Problem requirements:
Please write out every record below exactly as it stands.

___ Data to use ___

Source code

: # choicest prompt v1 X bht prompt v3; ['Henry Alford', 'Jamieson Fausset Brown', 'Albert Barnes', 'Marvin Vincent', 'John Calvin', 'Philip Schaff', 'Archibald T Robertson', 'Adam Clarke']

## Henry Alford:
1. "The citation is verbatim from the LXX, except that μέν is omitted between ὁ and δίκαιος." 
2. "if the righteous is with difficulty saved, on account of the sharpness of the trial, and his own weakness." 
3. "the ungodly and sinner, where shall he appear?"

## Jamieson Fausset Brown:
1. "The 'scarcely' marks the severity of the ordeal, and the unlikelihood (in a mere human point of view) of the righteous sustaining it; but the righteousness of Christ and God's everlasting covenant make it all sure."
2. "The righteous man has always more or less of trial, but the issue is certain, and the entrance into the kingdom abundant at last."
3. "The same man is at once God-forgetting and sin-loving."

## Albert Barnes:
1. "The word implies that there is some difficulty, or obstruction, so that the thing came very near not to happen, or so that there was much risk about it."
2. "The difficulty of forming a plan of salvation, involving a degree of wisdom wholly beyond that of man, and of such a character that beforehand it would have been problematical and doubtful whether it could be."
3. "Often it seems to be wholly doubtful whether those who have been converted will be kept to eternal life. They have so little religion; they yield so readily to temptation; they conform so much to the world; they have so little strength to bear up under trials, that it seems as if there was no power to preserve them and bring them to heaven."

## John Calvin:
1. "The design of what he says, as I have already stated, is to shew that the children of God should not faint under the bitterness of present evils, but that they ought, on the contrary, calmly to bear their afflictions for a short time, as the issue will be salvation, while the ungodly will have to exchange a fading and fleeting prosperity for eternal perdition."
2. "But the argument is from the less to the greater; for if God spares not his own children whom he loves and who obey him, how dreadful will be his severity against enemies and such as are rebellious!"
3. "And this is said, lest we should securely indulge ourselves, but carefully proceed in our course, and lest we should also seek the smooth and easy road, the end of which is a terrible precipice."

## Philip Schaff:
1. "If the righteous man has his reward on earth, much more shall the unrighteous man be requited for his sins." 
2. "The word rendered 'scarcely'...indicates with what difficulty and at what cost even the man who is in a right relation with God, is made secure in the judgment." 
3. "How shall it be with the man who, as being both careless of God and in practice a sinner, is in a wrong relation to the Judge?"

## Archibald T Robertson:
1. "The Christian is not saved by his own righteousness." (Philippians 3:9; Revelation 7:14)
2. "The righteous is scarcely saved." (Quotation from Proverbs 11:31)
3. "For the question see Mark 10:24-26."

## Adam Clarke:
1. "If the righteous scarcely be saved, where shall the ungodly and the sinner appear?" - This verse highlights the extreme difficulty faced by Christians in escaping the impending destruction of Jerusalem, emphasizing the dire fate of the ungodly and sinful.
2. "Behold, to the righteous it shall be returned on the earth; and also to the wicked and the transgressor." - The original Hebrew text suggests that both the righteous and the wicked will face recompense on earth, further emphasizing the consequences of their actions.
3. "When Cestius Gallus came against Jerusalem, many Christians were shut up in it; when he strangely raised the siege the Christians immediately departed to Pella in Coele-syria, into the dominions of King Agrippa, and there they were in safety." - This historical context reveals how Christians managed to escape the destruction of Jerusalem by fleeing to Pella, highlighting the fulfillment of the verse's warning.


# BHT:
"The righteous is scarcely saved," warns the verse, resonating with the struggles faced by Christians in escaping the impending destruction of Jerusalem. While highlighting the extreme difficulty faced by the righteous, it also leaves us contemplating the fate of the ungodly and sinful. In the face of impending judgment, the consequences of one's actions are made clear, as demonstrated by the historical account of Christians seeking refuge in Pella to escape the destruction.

___

Result of this exercise:
Source code

: # choicest prompt v1 X bht prompt v3; ['Henry Alford', 'Jamieson Fausset Brown', 'Albert Barnes', 'Marvin Vincent', 'John Calvin', 'Philip Schaff', 'Archibald T Robertson', 'Adam Clarke']

## Henry Alford:
1. "The citation is verbatim from the LXX, except that μέν is omitted between ὁ and δίκαιος." 
2. "if the righteous is with difficulty saved, on account of the sharpness of the trial, and his own weakness." 
3. "the ungodly and sinner, where shall he appear?"

## Jamieson Fausset Brown:
1. "The 'scarcely' marks the severity of the ordeal, and the unlikelihood (in a mere human point of view) of the righteous sustaining it; but the righteousness of Christ and God's everlasting covenant make it all sure."
2. "The righteous man has always more or less of trial, but the issue is certain, and the entrance into the kingdom abundant at last."
3. "The same man is at once God-forgetting and sin-loving."

## Albert Barnes:
1. "The word implies that there is some difficulty, or obstruction, so that the thing came very near not to happen, or so that there was much risk about it."
2. "The difficulty of forming a plan of salvation, involving a degree of wisdom wholly beyond that of man, and of such a character that beforehand it would have been problematical and doubtful whether it could be."
3. "Often it seems to be wholly doubtful whether those who have been converted will be kept to eternal life. They have so little religion; they yield so readily to temptation; they conform so much to the world; they have so little strength to bear up under trials, that it seems as if there was no power to preserve them and bring them to heaven."

## John Calvin:
1. "The design of what he says, as I have already stated, is to shew that the children of God should not faint under the bitterness of present evils, but that they ought, on the contrary, calmly to bear their afflictions for a short time, as the issue will be salvation, while the ungodly will have to exchange a fading and fleeting prosperity for eternal perdition."
2. "But the argument is from the less to the greater; for if God spares not his own children whom he loves and who obey him, how dreadful will be his severity against enemies and such as are rebellious!"
3. "And this is said, lest we should securely indulge ourselves, but carefully proceed in our course, and lest we should also seek the smooth and easy road, the end of which is a terrible precipice."

## Philip Schaff:
1. "If the righteous man has his reward on earth, much more shall the unrighteous man be requited for his sins." 
2. "The word rendered 'scarcely'...indicates with what difficulty and at what cost even the man who is in a right relation with God, is made secure in the judgment." 
3. "How shall it be with the man who, as being both careless of God and in practice a sinner, is in a wrong relation to the Judge?"

## Archibald T Robertson:
1. "The Christian is not saved by his own righteousness." (Philippians 3:9; Revelation 7:14)
2. "The righteous is scarcely saved." (Quotation from Proverbs 11:31)
3. "For the question see Mark 10:24-26."

## Adam Clarke:
1. "If the righteous scarcely be saved, where shall the ungodly and the sinner appear?" - This verse highlights the extreme difficulty faced by Christians in escaping the impending destruction of Jerusalem, emphasizing the dire fate of the ungodly and sinful.
2. "Behold, to the righteous it shall be returned on the earth; and also to the wicked and the transgressor." - The original Hebrew text suggests that both the righteous and the wicked will face recompense on earth, further emphasizing the consequences of their actions.
3. "When Cestius Gallus came against Jerusalem, many Christians were shut up in it; when he strangely raised the siege the Christians immediately departed to Pella in Coele-syria, into the dominions of King Agrippa, and there they were in safety." - This historical context reveals how Christians managed to escape the destruction of Jerusalem by fleeing to Pella, highlighting the fulfillment of the verse's warning.


# BHT:
"The righteous is scarcely saved," warns the verse, resonating with the struggles faced by Christians in escaping the impending destruction of Jerusalem. While highlighting the extreme difficulty faced by the righteous, it also leaves us contemplating the fate of the ungodly and sinful. In the face of impending judgment, the consequences of one's actions are made clear, as demonstrated by the historical account of Christians seeking refuge in Pella to escape the destruction.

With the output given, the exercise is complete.